Even Spock Gets Freakin' Irrational




(C) 2014  Ray X

"Did you see Star Trek last night?  Spock was horny!"

Standing in line, waiting for lunch outside the junior high school cafeteria, when I hear one of my adolescent "peers" give his erudite review of the episode, "Amok Time," from the original ST TV series.

For those of you unfamiliar with Star Trek in any of its incarnations Spock is the half-earthling/half-alien science officer aboard the starship Enterprise in the 23rd Century (Earth time).  He struggles with his human side which at times is in conflict with his logical Vulcan upbringing.  Vulcans value unemotional rational thought above all else.

But as the episode "Amok Time" reveals even Vulcans deal with irrational and violent impulses when it comes to mating time - pon farr.  Every seven years Vulcans have to knock boots or eventually die like a female ferret with intact virginity at mating season's end.

I knew one woman who liked the character of Spock, his stoic persona.  She hated it when Spock acted human, especially when something like alien plant spores unleashed his feelings, making him goofy and smiling as in the episode "This Side of Paradise."

For some Spock represents logic over emotion, the ideal state to see truth as it is, not as one wants it to be.  The ideal that skeptics strive for – and fail to achieve on occasion.

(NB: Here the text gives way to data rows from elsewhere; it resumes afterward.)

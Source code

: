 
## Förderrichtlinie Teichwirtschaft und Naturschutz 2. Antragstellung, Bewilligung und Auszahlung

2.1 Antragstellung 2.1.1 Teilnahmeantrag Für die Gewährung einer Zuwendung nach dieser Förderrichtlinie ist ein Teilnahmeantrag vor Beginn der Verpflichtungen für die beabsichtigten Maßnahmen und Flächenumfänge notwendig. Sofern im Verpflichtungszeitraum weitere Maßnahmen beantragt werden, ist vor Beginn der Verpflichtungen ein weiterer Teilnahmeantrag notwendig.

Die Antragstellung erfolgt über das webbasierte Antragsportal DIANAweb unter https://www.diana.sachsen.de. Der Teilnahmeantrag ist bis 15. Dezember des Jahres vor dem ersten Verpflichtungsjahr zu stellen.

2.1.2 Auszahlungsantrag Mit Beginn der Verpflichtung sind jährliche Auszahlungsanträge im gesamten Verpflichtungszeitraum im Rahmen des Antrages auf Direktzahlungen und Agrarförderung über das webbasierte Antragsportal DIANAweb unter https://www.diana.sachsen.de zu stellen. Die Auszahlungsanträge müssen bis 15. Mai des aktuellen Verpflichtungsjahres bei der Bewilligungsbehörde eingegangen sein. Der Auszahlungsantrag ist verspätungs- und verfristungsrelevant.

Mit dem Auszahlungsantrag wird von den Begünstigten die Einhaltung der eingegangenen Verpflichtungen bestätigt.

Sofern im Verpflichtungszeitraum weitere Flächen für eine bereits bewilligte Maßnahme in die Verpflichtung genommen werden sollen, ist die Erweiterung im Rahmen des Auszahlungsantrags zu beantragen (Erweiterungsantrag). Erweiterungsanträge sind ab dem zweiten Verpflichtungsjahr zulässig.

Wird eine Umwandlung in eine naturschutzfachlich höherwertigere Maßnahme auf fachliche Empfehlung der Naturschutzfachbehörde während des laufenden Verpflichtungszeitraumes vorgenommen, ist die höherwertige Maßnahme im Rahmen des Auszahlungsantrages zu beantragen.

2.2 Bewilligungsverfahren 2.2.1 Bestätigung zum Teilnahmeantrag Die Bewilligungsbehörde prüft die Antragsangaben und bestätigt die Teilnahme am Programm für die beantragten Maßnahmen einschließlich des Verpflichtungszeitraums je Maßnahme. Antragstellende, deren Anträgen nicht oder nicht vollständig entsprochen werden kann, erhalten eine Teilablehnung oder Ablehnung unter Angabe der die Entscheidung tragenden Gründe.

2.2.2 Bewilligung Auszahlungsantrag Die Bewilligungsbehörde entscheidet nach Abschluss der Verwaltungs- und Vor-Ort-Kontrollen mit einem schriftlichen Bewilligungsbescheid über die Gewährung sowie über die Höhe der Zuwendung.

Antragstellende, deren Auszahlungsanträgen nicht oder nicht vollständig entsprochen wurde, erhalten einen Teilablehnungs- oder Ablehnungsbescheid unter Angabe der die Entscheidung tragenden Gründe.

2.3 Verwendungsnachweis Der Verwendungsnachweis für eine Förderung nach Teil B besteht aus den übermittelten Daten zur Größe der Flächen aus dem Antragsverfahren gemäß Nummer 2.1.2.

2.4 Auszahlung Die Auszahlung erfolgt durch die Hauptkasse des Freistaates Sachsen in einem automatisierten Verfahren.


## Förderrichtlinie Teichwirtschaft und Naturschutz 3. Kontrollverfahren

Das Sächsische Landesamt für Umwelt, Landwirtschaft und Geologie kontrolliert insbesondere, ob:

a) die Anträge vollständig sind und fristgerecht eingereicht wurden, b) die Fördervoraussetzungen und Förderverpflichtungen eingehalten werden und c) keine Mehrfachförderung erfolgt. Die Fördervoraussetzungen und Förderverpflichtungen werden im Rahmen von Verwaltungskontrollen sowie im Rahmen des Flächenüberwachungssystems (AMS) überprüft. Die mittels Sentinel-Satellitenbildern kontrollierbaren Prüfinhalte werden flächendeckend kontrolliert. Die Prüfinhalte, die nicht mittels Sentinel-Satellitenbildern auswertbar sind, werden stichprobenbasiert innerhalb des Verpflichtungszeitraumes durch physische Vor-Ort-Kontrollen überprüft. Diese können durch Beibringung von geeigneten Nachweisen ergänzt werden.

Wanna open a huge can o' worms?  Google these search terms: "skeptics sexual harassment,"  "radford vs. stollznow," or "michael shermer allegations."  It's skeptic versus skeptic when it comes to arguments over accusations of sexual harassment and other allegations of transgressions even worse.

Dive in and you'll find various dogfights going on, the vast gray area called "He said, she said."  Who's innocent?  Who's guilty?  Who knows?  At times emotions, not rational thoughts, reign supreme.  Statements, counter-statements, lawsuits threatened or initiated, legal defense fundraisers.

Obviously skeptics are human and despite their claim to Correct Thinking can be just as screwed up as us regular joes and janes.

Within skepticdom individuals align themselves to either group: he or she, pro or con.  Divisiveness, not diversity, predominates.  From some rationality is a thin veneer.

Call it Skeptical Pon Farr.

1 comment:

X. Dell said...

I get the analogy with Spock, but the "skeptics," as you call them, don't have pon farr for an excuse.

I've written about this before, but sometimes belief in science, or more accurately in humanism, becomes just that, a belief as opposed to query, investigation, exploration, the search for justice and so forth. It doesn't surprise me that skeptics would deny their own extrarational motives for adopting certain things as true or false, and that they would clash over whose ideas trumps whose.